The media has become the propaganda machine for the coastal elites: Varney

At 3 a.m. EDT this morning, I checked my phone. First thing, every day, I go through all the newspapers, and all the news websites.

There's one thing that often stands out to me, and this morning it jumped right off the page. The New York Times has become the opposition party. Its primary purpose is not news. It is opinion -- negative opinion on President Trump.

Look at this, headline number one: "Scientists fear Trump will dismiss climate change report."

This is a leak. Government scientists, Obama-era people, who expect climate change to wreak havoc on America -- the Times reports their opinion.

Number two: "Trump loves partisan CIA chief, but the agency is wary."

Another leak.
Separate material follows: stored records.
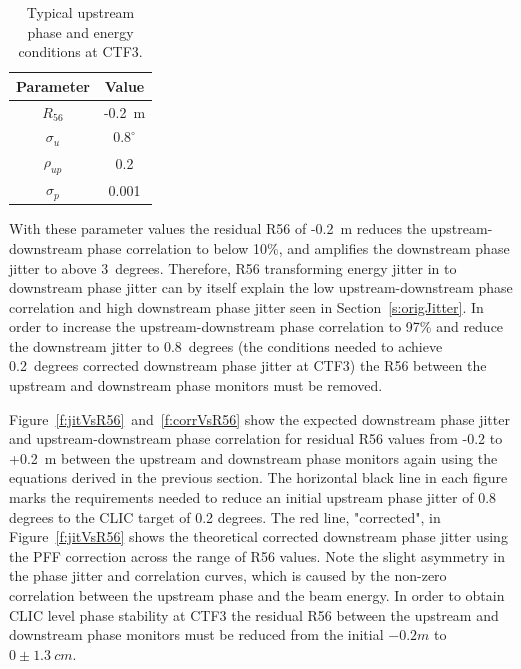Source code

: \begin{table}
  \begin{center}
    \begin{tabular}{| c c |}
	   \hline
       Parameter & Value \\ \hline
       \(R_{56}\) & -0.2~m \\
       \(\sigma_u\) & \(0.8^\circ\) \\
       \(\rho_{up}\) & 0.2 \\
       \(\sigma_{p}\) & 0.001 \\ \hline
    \end{tabular}
    \caption{Typical upstream phase and energy conditions at CTF3.}
  	\label{t:r56Params}
  \end{center}
\end{table}

With these parameter values the residual R56 of -0.2~m reduces the upstream-downstream phase correlation to below 10\%, and amplifies the downstream phase jitter to above 3~degrees. Therefore, R56 transforming energy jitter in to downstream phase jitter can by itself explain the low upstream-downstream phase correlation and high downstream phase jitter seen in Section~\ref{s:origJitter}. In order to increase the upstream-downstream phase correlation to 97\% and reduce the downstream jitter to 0.8~degrees (the conditions needed to achieve 0.2~degrees corrected downstream phase jitter at CTF3) the R56 between the upstream and downstream phase monitors must be removed.

Figure~\ref{f:jitVsR56}~and~\ref{f:corrVsR56} show the expected downstream phase jitter and upstream-downstream phase correlation for residual R56 values from -0.2 to +0.2~m between the upstream and downstream phase monitors again using the equations derived in the previous section. The horizontal black line in each figure marks the requirements needed to reduce an initial upstream phase jitter of 0.8 degrees to the CLIC target of 0.2 degrees. The red line, "corrected", in Figure~\ref{f:jitVsR56} shows the theoretical corrected downstream phase jitter using the PFF correction across the range of R56 values. Note the slight asymmetry in the phase jitter and correlation curves, which is caused by the non-zero correlation between the upstream phase and the beam energy. In order to obtain CLIC level phase stability at CTF3 the residual R56 between the upstream and downstream phase monitors must be reduced from the initial \(-0.2m\) to \(0\pm1.3~cm\).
Coming from insiders at the CIA, who are expressing their opinions about the new chief, and again undermining the new president.

Number three: "Trump's stalled trade agenda leaves industries in the lurch."

The Times makes the judgment that trade policy is stalled -- and selectively uses executives who support that opinion.

All this, of course, follows the article over the weekend suggesting Mike Pence was gearing up to oust President Trump at the next election. That amounted to malicious gossip, designed again to undermine the president.

In short, the Times has taken over the role of a political party. The Democratic Party should be the opposition, offering their own opinions, but they are leaderless and lack a coherent policy alternative.

So the Times jumps in. Strongly supported by the Washington Post, ABC, NBC, CBS, CNN, MSNBC, Newsweek and just about every other media outlet. It’s a long list. And that’s what you wake up to every day.

In my opinion, the media has become the propaganda machine for the coastal elites.

Let’s be clear. “Varney & Co.” is an opinion show. We support economic growth. We want America to succeed. We want prosperity to return.

And we don't think that undermining the president -- for clearly political purposes -- is the proper job of the media.